Jam malam diberlakukan di dua kota besar Negara Bagian Nil Biru dan pasukan keamanan dikerahkan menyusul pertempuran antara suku Hausa dan Funj yang dimulai pekan lalu.
Sumber-sumber medis di ibu kota negara bagian Damazine mengatakan bahwa sedikitnya 64 orang telah tewas dan ratusan lainnya terluka, di tengah kekurangan pasokan medis darurat yang parah.
Di kota Roseires, juga di Blue Nile, bentrokan berlanjut pada Senin dengan beberapa rumah terbakar, kata saksi mata kepada Reuters. Yang lain mengatakan bahwa sekelompok besar orang mulai bergerak dengan mobil dan berjalan kaki ke negara bagian Sennar yang berdekatan.
Anggota suku Hausa, yang anggotanya mendiami daerah pertanian di seluruh negeri, melakukan protes yang berubah menjadi kekerasan di dua negara bagian lain, kata saksi.
Saksi mata mengatakan pengunjuk rasa di Kassala membakar beberapa gedung pemerintah, dan pasukan keamanan menembak ke udara untuk membubarkan kerumunan.
Sementara itu di Madani, ibu kota negara bagian Gezira, pengunjuk rasa memblokir jalan utama dan jembatan dan juga bentrok dengan pengunjuk rasa lainnya, kata seorang saksi mata.
Ketegangan Funj-Hausa memuncak menyusul tuduhan dari Funj, yang telah lama mendiami negara bagian Nil Biru, bahwa Hausa berusaha untuk mengklaim bagian dari tanah mereka.
Ada juga kekerasan sporadis di wilayah pesisir timur dan Darfur barat meskipun ada kesepakatan damai nasional yang ditandatangani oleh beberapa kelompok pemberontak di Juba pada tahun 2020.

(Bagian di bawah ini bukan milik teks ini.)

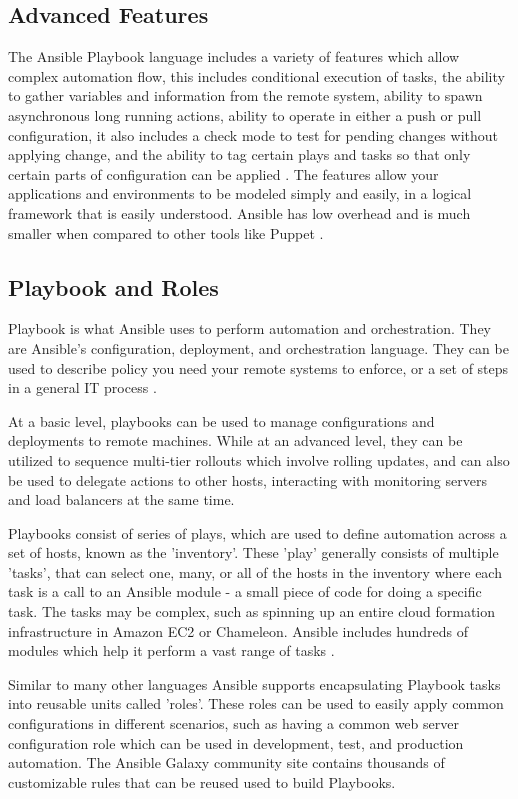 \documentclass[9pt,twocolumn,twoside]{../../styles/osajnl}
\begin{document}
\subsection{Advanced Features}

The Ansible Playbook language includes a variety of features which
allow complex automation flow, this includes conditional execution of
tasks, the ability to gather variables and information from the remote
system, ability to spawn asynchronous long running actions, ability to
operate in either a push or pull configuration, it also includes a
check mode to test for pending changes without applying change, and
the ability to tag certain plays and tasks so that only certain parts
of configuration can be applied \cite{www-ansible3}. The features
allow your applications and environments to be modeled simply and
easily, in a logical framework that is easily understood. Ansible has
low overhead and is much smaller when compared to other tools like
Puppet \cite{www-ansible4}.

\subsection{Playbook and Roles}

Playbook is what Ansible uses to perform automation and
orchestration. They are Ansible's configuration, deployment, and
orchestration language. They can be used to describe policy you need
your remote systems to enforce, or a set of steps in a general IT
process \cite{www-ansible5}.

At a basic level, playbooks can be used to manage configurations and
deployments to remote machines. While at an advanced level, they can
be utilized to sequence multi-tier rollouts which involve rolling
updates, and can also be used to delegate actions to other hosts,
interacting with monitoring servers and load balancers at the same time.

Playbooks consist of series of plays, which are used to define
automation across a set of hosts, known as the 'inventory'. These
'play' generally consists of multiple 'tasks', that can select one,
many, or all of the hosts in the inventory where each task is a call
to an Ansible module - a small piece of code for doing a specific
task. The tasks may be complex, such as spinning up an entire cloud
formation infrastructure in Amazon EC2 or Chameleon. Ansible includes
hundreds of modules which help it perform a vast range of tasks
\cite{www-ansible}.

Similar to many other languages Ansible supports encapsulating
Playbook tasks into reusable units called 'roles'. These roles can be
used to easily apply common configurations in different scenarios,
such as having a common web server configuration role which can be
used in development, test, and production automation. The Ansible
Galaxy community site contains thousands of customizable rules that
can be reused used to build Playbooks.
\end{document}
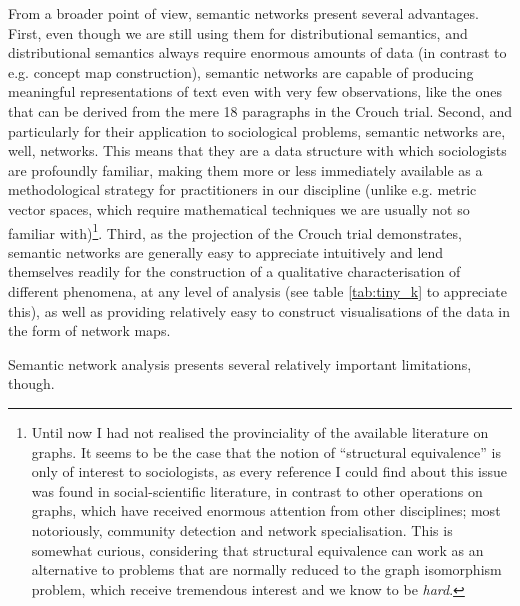 From a broader point of view, semantic networks present several advantages.
First, even though we are still using them for distributional semantics, and distributional semantics always require enormous amounts of data (in contrast to e.g. concept map construction), semantic networks are capable of producing meaningful representations of text even with very few observations, like the ones that can be derived from the mere 18 paragraphs in the Crouch trial.
Second, and particularly for their application to sociological problems, semantic networks are, well, networks.
This means that they are a data structure with which sociologists are profoundly familiar, making them more or less immediately available as a methodological strategy for practitioners in our discipline (unlike e.g. metric vector spaces, which require mathematical techniques we are usually not so familiar with)\footnote{
    Until now I had not realised the provinciality of the available literature on graphs.
    It seems to be the case that the notion of ``structural equivalence'' is only of interest to sociologists, as every reference I could find about this issue was found in social-scientific literature, in contrast to other operations on graphs, which have received enormous attention from other disciplines; most notoriously, community detection and network specialisation.
    This is somewhat curious, considering that structural equivalence can work as an alternative to problems that are normally reduced to the graph isomorphism problem, which receive tremendous interest and we know to be \emph{hard}.
}.
Third, as the projection of the Crouch trial demonstrates, semantic networks are generally easy to appreciate intuitively and lend themselves readily for the construction of a qualitative characterisation of different phenomena, at any level of analysis (see table \autoref{tab:tiny_k} to appreciate this), as well as providing relatively easy to construct visualisations of the data in the form of network maps.

Semantic network analysis presents several relatively important limitations, though.

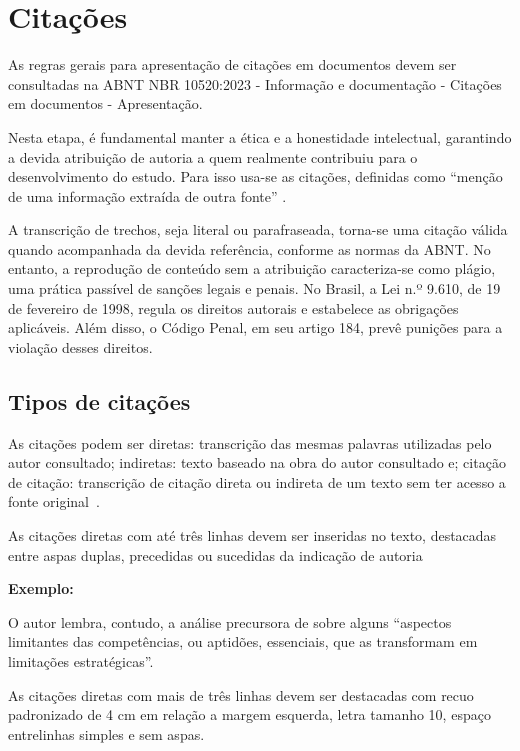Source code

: \section{Citações}

As regras gerais para apresentação de citações em documentos devem ser consultadas na ABNT NBR 10520:2023 - Informação e documentação - Citações em documentos - Apresentação.

Nesta etapa, é fundamental manter a ética e a honestidade intelectual, garantindo a devida atribuição de autoria a quem realmente contribuiu para o desenvolvimento do estudo. Para isso usa-se as citações, definidas como “menção de uma informação extraída de outra fonte” \cite[p. 1]{NBR10520:2023}.

A transcrição de trechos, seja literal ou parafraseada, torna-se uma citação válida quando acompanhada da devida referência, conforme as normas da ABNT. No entanto, a reprodução de conteúdo sem a atribuição caracteriza-se como plágio, uma prática passível de sanções legais e penais. No Brasil, a Lei n.º 9.610, de 19 de fevereiro de 1998, regula os direitos autorais e estabelece as obrigações aplicáveis. Além disso, o Código Penal, em seu artigo 184, prevê punições para a violação desses direitos.

\subsection{Tipos de citações}

As citações podem ser diretas: transcrição das mesmas palavras utilizadas pelo autor consultado; indiretas: texto baseado na obra do autor consultado e; citação de citação: transcrição de citação direta ou indireta de um texto sem ter acesso a fonte original~\cite[p. 1-2]{NBR10520:2023}.

As citações diretas com até três linhas devem ser inseridas no texto, destacadas entre aspas duplas, precedidas ou sucedidas da indicação de autoria


\newpage
\vspace{0.5cm}\noindent\textbf{Exemplo:}

O autor lembra, contudo, a análise precursora de  sobre alguns “aspectos limitantes das competências, ou aptidões, essenciais, que as transformam em limitações estratégicas”.

As citações diretas com mais de três linhas devem ser destacadas com recuo padronizado de 4 cm em relação a margem esquerda, letra tamanho 10, espaço entrelinhas simples e sem aspas.

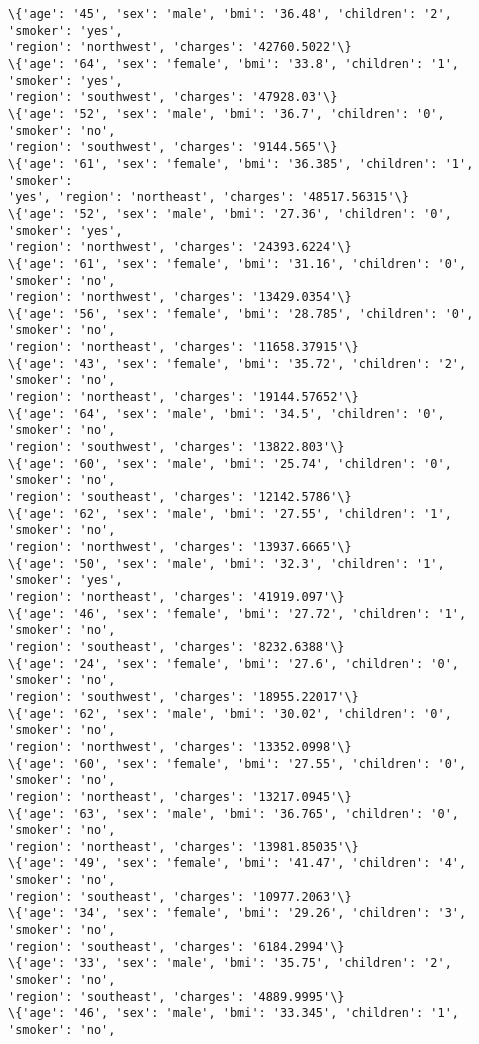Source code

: \documentclass[11pt]{article}
\begin{document}
\begin{Verbatim}[commandchars=\\\{\}]
\{'age': '45', 'sex': 'male', 'bmi': '36.48', 'children': '2', 'smoker': 'yes',
'region': 'northwest', 'charges': '42760.5022'\}
\{'age': '64', 'sex': 'female', 'bmi': '33.8', 'children': '1', 'smoker': 'yes',
'region': 'southwest', 'charges': '47928.03'\}
\{'age': '52', 'sex': 'male', 'bmi': '36.7', 'children': '0', 'smoker': 'no',
'region': 'southwest', 'charges': '9144.565'\}
\{'age': '61', 'sex': 'female', 'bmi': '36.385', 'children': '1', 'smoker':
'yes', 'region': 'northeast', 'charges': '48517.56315'\}
\{'age': '52', 'sex': 'male', 'bmi': '27.36', 'children': '0', 'smoker': 'yes',
'region': 'northwest', 'charges': '24393.6224'\}
\{'age': '61', 'sex': 'female', 'bmi': '31.16', 'children': '0', 'smoker': 'no',
'region': 'northwest', 'charges': '13429.0354'\}
\{'age': '56', 'sex': 'female', 'bmi': '28.785', 'children': '0', 'smoker': 'no',
'region': 'northeast', 'charges': '11658.37915'\}
\{'age': '43', 'sex': 'female', 'bmi': '35.72', 'children': '2', 'smoker': 'no',
'region': 'northeast', 'charges': '19144.57652'\}
\{'age': '64', 'sex': 'male', 'bmi': '34.5', 'children': '0', 'smoker': 'no',
'region': 'southwest', 'charges': '13822.803'\}
\{'age': '60', 'sex': 'male', 'bmi': '25.74', 'children': '0', 'smoker': 'no',
'region': 'southeast', 'charges': '12142.5786'\}
\{'age': '62', 'sex': 'male', 'bmi': '27.55', 'children': '1', 'smoker': 'no',
'region': 'northwest', 'charges': '13937.6665'\}
\{'age': '50', 'sex': 'male', 'bmi': '32.3', 'children': '1', 'smoker': 'yes',
'region': 'northeast', 'charges': '41919.097'\}
\{'age': '46', 'sex': 'female', 'bmi': '27.72', 'children': '1', 'smoker': 'no',
'region': 'southeast', 'charges': '8232.6388'\}
\{'age': '24', 'sex': 'female', 'bmi': '27.6', 'children': '0', 'smoker': 'no',
'region': 'southwest', 'charges': '18955.22017'\}
\{'age': '62', 'sex': 'male', 'bmi': '30.02', 'children': '0', 'smoker': 'no',
'region': 'northwest', 'charges': '13352.0998'\}
\{'age': '60', 'sex': 'female', 'bmi': '27.55', 'children': '0', 'smoker': 'no',
'region': 'northeast', 'charges': '13217.0945'\}
\{'age': '63', 'sex': 'male', 'bmi': '36.765', 'children': '0', 'smoker': 'no',
'region': 'northeast', 'charges': '13981.85035'\}
\{'age': '49', 'sex': 'female', 'bmi': '41.47', 'children': '4', 'smoker': 'no',
'region': 'southeast', 'charges': '10977.2063'\}
\{'age': '34', 'sex': 'female', 'bmi': '29.26', 'children': '3', 'smoker': 'no',
'region': 'southeast', 'charges': '6184.2994'\}
\{'age': '33', 'sex': 'male', 'bmi': '35.75', 'children': '2', 'smoker': 'no',
'region': 'southeast', 'charges': '4889.9995'\}
\{'age': '46', 'sex': 'male', 'bmi': '33.345', 'children': '1', 'smoker': 'no',

\end{Verbatim}
\end{document}
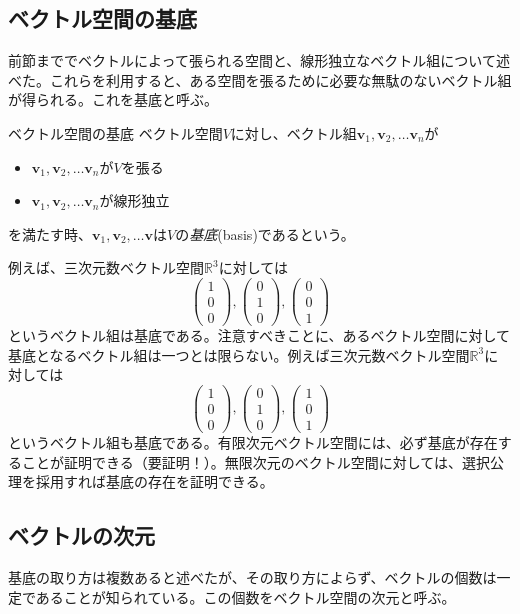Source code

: \subsection{ベクトル空間の基底}
前節まででベクトルによって張られる空間と、線形独立なベクトル組について述べた。これらを利用すると、ある空間を張るために必要な無駄のないベクトル組が得られる。これを基底と呼ぶ。
\begin{definition*}{ベクトル空間の基底}
	ベクトル空間\(V\)に対し、ベクトル組\(\boldsymbol{v}_1,\boldsymbol{v}_2,\dots\boldsymbol{v}_n\)が
	\begin{itemize}
		\item \(\boldsymbol{v}_1,\boldsymbol{v}_2,\dots\boldsymbol{v}_n\)が\(V\)を張る
		\item \(\boldsymbol{v}_1,\boldsymbol{v}_2,\dots\boldsymbol{v}_n\)が線形独立
	\end{itemize}
	を満たす時、\(\boldsymbol{v}_1,\boldsymbol{v}_2,\dots\boldsymbol{v}\)は\(V\)の\emph{基底}(basis)であるという。
\end{definition*}
例えば、三次元数ベクトル空間\(\mathbb{R}^3\)に対しては
\begin{equation}
	\begin{pmatrix} 1 \\0 \\ 0 \end{pmatrix},\begin{pmatrix} 0 \\1 \\ 0 \end{pmatrix},\begin{pmatrix} 0 \\0 \\ 1 \end{pmatrix}
\end{equation}
というベクトル組は基底である。注意すべきことに、あるベクトル空間に対して基底となるベクトル組は一つとは限らない。例えば三次元数ベクトル空間\(\mathbb{R}^3\)に対しては
\begin{equation}
	\begin{pmatrix} 1 \\0 \\ 0 \end{pmatrix},\begin{pmatrix} 0 \\1 \\ 0 \end{pmatrix},\begin{pmatrix} 1 \\0 \\ 1 \end{pmatrix}
\end{equation}
というベクトル組も基底である。有限次元ベクトル空間には、必ず基底が存在することが証明できる（要証明！）。無限次元のベクトル空間に対しては、選択公理を採用すれば基底の存在を証明できる。
\subsection{ベクトルの次元}
基底の取り方は複数あると述べたが、その取り方によらず、ベクトルの個数は一定であることが知られている。この個数をベクトル空間の次元と呼ぶ。
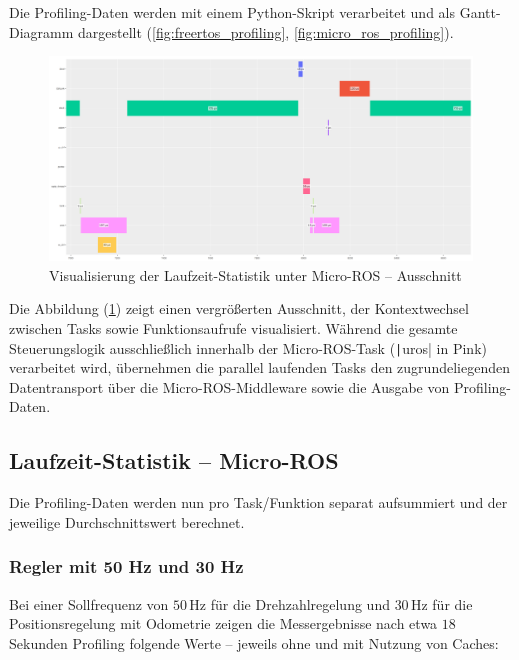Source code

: Die Profiling-Daten werden mit einem Python-Skript verarbeitet und als
Gantt-Diagramm dargestellt (\ref{fig:freertos_profiling},
\ref{fig:micro_ros_profiling}).

\begin{figure}[h]
    \centering
    \includegraphics[width=1\textwidth]{assets/micro_ros_profiling_ausschnitt_cache_enabled}
    \caption{Visualisierung der Laufzeit-Statistik unter Micro-ROS -- Ausschnitt}
    \label{fig:profiling_ausschnitt}
\end{figure}

Die Abbildung (\ref{fig:profiling_ausschnitt}) zeigt einen vergrößerten
Ausschnitt, der Kontextwechsel zwischen Tasks sowie Funktionsaufrufe
visualisiert. Während die gesamte Steuerungslogik ausschließlich innerhalb der
Micro-ROS-Task (\texttt|uros| in Pink) verarbeitet wird, übernehmen
die parallel laufenden Tasks den zugrundeliegenden Datentransport über die
Micro-ROS-Middleware sowie die Ausgabe von Profiling-Daten.

\subsection{Laufzeit-Statistik -- Micro-ROS}

Die Profiling-Daten werden nun pro Task/Funktion separat aufsummiert und der
jeweilige Durchschnittswert berechnet.

\subsubsection{Regler mit 50 Hz und 30 Hz}

Bei einer Sollfrequenz von $50\,\text{Hz}$ für die Drehzahlregelung und
$30\,\text{Hz}$ für die Positionsregelung mit Odometrie zeigen die
Messergebnisse nach etwa $18$ Sekunden Profiling folgende Werte -- jeweils ohne
und mit Nutzung von Caches:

Para pemimpin militer, yang merebut kekuasaan pada Oktober 2021 mengatakan mereka ingin menjaga stabilitas negara, mengatakan mereka bekerja untuk menopang kesepakatan damai.
Para pengunjuk rasa menuduh penguasa militer gagal melindungi warga sipil dan memicu konflik suku. Anggota Dewan Penguasa, Malik Agar mengatakan pada hari Minggu bahwa prioritasnya adalah untuk memulihkan stabilitas dan keamanan di daerah yang dilanda perselisihan dan tidak ada keinginan untuk mengubah susunan demografis atau "merampas penduduk asli dari hak-hak historis mereka".